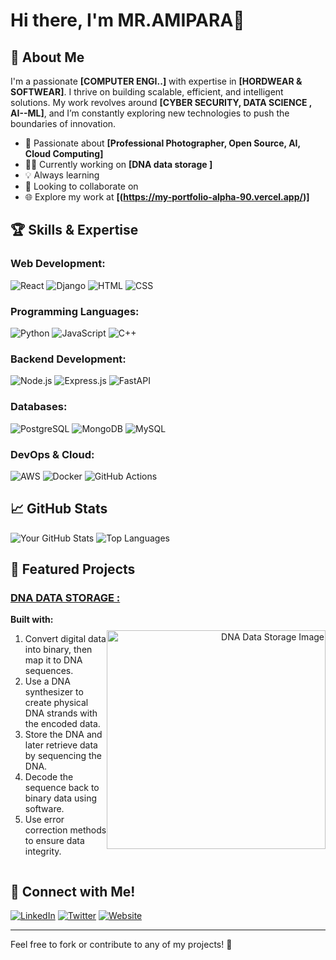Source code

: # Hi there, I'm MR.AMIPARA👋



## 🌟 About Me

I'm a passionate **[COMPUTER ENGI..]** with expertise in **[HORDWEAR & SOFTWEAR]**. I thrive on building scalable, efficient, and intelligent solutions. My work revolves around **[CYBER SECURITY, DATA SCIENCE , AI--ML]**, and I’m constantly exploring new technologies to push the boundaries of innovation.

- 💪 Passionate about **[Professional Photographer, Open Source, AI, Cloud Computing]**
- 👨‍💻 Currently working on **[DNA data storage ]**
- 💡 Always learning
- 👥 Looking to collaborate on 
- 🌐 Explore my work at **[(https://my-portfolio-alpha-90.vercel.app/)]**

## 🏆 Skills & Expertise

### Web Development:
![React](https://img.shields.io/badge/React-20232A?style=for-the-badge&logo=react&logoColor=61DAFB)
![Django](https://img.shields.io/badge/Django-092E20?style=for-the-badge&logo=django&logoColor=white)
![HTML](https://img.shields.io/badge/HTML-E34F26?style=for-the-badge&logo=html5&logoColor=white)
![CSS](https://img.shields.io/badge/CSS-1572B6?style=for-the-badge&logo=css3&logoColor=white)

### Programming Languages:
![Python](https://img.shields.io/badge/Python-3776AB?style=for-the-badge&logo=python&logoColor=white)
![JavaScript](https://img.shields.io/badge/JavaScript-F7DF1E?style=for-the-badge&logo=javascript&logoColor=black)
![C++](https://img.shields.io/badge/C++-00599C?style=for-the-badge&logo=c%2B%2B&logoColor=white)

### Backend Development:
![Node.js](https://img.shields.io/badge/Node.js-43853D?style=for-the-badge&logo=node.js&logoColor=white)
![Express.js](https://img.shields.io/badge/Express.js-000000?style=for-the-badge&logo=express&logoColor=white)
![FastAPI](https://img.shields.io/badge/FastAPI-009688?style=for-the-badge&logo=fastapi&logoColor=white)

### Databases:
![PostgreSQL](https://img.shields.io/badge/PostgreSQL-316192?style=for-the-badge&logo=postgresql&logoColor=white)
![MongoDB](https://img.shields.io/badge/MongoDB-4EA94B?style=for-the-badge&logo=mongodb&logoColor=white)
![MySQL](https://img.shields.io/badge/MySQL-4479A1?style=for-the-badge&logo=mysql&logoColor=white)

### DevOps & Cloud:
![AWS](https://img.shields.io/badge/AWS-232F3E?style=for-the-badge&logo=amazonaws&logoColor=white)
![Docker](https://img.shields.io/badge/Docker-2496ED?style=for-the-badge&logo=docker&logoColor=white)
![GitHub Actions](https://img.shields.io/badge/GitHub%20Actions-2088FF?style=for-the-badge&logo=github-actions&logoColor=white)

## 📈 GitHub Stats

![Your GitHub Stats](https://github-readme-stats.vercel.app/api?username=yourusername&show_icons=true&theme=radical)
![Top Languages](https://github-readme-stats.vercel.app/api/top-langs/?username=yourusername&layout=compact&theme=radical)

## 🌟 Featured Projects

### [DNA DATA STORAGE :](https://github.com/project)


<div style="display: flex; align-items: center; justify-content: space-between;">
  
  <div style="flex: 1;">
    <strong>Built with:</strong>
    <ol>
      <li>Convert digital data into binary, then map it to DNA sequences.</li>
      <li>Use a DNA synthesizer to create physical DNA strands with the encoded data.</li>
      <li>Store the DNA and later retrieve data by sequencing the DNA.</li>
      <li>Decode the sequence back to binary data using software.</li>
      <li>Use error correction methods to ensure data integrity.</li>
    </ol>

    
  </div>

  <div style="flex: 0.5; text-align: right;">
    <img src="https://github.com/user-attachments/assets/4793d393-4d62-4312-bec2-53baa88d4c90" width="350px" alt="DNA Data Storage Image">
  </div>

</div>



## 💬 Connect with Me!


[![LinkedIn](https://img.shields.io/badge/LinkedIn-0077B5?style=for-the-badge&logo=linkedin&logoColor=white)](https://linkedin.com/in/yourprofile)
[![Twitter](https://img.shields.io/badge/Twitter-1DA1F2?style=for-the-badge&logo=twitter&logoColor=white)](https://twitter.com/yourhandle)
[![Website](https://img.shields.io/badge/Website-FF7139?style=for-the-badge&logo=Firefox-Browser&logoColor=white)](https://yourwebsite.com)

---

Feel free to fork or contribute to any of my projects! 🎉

□ □ □

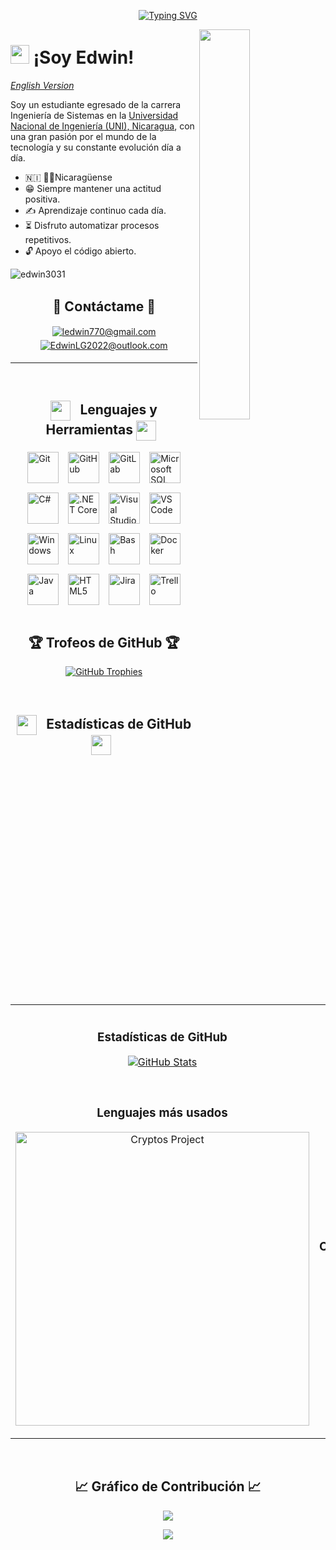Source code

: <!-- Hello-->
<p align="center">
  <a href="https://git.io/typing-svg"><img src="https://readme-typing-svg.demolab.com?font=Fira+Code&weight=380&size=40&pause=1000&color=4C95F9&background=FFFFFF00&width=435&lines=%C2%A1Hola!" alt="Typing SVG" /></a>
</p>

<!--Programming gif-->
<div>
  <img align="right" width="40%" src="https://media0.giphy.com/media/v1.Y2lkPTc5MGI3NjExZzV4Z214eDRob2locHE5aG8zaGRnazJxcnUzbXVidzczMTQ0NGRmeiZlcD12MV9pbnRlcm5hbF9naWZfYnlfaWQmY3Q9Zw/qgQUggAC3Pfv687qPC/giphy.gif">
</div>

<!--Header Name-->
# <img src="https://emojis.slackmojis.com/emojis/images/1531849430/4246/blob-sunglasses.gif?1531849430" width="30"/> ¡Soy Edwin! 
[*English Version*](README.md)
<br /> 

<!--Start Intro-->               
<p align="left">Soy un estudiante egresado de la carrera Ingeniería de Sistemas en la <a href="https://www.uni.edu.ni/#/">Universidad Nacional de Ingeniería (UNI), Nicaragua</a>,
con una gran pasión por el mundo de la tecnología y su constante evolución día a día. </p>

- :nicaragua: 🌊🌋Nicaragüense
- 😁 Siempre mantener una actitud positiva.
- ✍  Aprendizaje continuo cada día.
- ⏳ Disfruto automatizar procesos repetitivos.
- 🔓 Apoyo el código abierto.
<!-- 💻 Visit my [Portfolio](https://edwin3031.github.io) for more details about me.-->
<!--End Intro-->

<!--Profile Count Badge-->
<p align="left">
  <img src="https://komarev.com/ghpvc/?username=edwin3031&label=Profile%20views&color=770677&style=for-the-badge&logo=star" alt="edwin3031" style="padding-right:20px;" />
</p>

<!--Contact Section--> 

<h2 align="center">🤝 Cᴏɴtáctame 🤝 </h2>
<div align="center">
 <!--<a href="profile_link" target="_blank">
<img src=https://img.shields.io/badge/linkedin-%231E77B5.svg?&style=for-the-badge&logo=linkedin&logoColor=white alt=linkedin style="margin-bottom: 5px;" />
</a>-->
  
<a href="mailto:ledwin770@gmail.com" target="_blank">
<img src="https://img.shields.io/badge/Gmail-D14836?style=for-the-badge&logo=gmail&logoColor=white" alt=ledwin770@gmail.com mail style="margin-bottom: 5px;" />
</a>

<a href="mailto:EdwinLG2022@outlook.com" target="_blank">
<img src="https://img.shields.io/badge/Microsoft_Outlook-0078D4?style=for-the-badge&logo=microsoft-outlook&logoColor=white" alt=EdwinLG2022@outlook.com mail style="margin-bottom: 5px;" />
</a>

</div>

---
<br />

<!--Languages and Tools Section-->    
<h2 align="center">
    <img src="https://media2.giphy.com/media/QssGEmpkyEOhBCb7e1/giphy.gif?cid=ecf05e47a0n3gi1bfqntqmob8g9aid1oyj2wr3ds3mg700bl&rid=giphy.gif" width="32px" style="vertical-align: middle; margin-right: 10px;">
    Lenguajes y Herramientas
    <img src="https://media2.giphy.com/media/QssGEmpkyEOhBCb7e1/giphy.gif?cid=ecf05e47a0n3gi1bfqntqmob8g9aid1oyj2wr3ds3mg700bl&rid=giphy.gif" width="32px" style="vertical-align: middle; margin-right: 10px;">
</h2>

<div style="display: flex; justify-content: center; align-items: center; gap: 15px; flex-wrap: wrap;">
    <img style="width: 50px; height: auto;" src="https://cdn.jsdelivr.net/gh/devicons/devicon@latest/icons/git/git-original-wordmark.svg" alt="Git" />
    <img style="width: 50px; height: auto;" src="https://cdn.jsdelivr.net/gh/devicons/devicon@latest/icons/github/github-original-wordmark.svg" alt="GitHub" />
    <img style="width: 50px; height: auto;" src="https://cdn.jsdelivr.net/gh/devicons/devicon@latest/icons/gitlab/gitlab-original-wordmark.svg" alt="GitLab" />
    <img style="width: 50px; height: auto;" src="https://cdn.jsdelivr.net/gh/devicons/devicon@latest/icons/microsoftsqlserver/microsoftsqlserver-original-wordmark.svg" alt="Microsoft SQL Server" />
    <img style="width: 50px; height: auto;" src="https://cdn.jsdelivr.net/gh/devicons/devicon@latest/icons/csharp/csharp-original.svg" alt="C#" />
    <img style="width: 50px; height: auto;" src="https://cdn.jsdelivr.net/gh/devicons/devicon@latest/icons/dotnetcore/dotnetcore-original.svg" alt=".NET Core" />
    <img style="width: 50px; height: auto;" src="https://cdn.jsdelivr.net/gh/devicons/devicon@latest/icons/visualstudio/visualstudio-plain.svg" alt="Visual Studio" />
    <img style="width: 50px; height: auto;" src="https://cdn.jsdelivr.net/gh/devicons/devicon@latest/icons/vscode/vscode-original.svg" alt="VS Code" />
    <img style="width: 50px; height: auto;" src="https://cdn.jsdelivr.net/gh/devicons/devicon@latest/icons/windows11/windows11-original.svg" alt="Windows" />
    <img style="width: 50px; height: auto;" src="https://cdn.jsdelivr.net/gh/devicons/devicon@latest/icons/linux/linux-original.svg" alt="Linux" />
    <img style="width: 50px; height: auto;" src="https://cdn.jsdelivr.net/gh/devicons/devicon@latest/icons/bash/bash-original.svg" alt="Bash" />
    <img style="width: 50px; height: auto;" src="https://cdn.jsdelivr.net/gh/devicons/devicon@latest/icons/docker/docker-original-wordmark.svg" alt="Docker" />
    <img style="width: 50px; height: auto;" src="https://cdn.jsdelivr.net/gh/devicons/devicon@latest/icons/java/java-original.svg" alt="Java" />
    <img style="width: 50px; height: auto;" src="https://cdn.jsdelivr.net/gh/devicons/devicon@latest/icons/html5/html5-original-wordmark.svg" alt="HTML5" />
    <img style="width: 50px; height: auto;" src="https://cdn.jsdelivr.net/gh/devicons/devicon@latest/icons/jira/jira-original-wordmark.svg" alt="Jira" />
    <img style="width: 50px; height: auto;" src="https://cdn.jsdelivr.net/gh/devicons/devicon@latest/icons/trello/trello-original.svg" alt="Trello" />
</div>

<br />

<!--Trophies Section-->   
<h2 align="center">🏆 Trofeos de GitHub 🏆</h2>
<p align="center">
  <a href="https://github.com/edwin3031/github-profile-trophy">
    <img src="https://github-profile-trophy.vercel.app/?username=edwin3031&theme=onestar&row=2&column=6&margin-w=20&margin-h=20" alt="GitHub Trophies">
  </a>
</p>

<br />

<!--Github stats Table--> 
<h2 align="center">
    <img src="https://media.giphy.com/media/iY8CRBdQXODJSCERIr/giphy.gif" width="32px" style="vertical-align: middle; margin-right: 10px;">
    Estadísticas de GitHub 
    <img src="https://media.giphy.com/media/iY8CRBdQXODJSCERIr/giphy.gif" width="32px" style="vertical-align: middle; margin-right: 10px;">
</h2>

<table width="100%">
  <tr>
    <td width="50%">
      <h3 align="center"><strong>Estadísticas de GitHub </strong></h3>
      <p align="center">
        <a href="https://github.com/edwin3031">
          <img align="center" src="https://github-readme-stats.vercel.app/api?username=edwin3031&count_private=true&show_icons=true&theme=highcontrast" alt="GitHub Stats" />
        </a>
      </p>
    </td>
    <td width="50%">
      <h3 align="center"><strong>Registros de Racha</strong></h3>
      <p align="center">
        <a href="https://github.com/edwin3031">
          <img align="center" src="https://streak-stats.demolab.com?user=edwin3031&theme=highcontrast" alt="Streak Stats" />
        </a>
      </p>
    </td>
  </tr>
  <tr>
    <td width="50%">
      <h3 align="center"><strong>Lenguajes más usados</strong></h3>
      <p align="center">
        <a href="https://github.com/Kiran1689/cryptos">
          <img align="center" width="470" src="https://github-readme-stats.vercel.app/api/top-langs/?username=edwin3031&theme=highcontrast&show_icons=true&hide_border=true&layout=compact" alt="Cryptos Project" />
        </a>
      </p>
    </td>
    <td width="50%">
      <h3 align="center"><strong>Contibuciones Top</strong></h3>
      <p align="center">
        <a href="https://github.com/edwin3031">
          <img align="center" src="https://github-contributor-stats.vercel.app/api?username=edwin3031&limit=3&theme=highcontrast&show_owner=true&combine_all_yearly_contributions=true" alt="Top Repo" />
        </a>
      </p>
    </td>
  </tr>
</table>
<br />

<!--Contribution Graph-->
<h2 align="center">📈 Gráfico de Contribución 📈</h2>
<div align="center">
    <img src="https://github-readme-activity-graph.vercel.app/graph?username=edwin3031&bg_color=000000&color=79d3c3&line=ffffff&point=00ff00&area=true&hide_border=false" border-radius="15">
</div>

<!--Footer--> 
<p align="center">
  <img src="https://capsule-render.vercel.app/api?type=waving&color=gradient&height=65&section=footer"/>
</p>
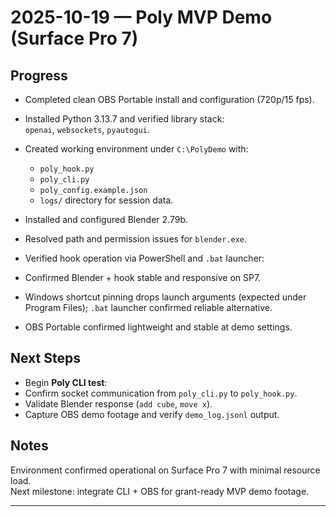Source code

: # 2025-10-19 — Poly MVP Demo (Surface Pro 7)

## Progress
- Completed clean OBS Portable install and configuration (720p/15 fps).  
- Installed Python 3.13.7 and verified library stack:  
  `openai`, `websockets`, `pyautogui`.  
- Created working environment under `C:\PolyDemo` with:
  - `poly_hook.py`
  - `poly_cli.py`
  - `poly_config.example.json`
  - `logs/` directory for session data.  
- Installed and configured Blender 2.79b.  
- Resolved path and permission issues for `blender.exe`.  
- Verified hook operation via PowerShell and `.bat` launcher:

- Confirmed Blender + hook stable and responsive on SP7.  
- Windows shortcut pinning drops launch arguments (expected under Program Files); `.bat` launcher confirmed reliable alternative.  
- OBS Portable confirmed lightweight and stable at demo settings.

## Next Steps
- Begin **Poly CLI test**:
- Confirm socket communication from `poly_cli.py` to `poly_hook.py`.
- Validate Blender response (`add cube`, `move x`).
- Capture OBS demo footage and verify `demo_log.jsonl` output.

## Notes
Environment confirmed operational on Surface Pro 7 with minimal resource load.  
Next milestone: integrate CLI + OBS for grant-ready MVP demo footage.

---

□ □ □

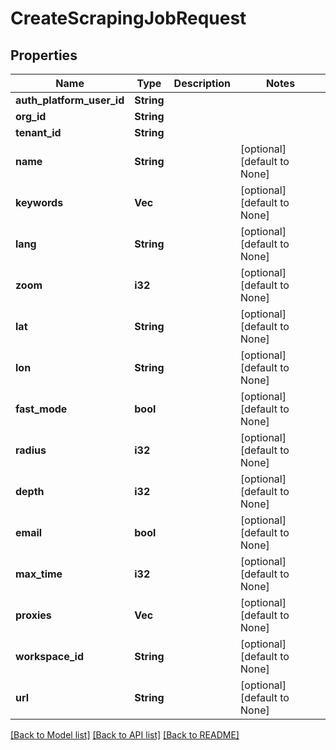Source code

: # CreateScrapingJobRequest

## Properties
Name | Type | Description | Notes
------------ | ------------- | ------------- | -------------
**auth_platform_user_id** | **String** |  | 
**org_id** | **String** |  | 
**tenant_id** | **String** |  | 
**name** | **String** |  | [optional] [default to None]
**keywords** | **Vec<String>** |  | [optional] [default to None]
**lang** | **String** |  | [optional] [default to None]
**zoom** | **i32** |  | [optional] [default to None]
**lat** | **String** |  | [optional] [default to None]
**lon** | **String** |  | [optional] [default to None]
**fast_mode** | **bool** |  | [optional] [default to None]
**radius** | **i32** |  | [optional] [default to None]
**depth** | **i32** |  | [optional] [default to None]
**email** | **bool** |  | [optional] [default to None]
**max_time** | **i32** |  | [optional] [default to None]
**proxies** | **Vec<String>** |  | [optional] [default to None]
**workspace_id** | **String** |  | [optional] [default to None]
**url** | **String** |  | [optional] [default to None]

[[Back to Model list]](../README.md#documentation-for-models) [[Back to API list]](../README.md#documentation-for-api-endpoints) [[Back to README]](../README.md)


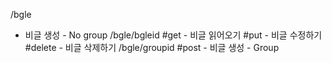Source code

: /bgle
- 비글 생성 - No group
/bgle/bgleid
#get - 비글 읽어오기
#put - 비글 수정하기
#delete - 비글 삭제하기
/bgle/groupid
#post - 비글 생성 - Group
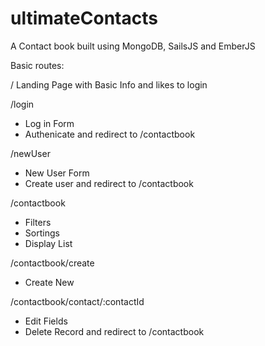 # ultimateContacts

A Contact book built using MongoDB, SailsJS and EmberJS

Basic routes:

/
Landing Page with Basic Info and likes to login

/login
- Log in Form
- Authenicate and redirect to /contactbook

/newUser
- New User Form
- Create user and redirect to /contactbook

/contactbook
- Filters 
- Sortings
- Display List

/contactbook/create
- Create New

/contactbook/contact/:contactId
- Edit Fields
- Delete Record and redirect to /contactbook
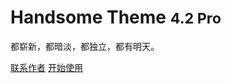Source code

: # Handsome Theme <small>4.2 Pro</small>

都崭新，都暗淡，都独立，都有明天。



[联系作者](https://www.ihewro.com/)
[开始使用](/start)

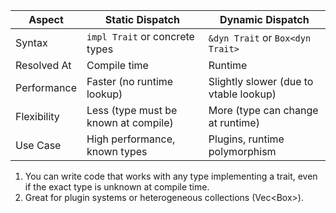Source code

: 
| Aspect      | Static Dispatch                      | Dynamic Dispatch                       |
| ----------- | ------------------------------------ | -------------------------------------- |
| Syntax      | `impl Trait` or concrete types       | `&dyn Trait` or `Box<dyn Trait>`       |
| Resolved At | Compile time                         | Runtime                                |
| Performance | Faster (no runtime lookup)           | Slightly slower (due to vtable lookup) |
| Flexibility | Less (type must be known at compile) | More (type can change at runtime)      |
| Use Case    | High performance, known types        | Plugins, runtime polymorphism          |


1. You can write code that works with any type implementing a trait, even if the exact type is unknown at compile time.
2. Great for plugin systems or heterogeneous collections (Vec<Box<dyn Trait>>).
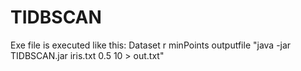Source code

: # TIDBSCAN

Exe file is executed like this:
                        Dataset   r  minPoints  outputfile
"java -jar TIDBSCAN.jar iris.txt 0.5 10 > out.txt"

□ □ □

ACTIVITY
In the listing above, find each line with "types" and copy it.

THE ANSWER
| Syntax      | `impl Trait` or concrete types       | `&dyn Trait` or `Box<dyn Trait>`       |
| Use Case    | High performance, known types        | Plugins, runtime polymorphism          |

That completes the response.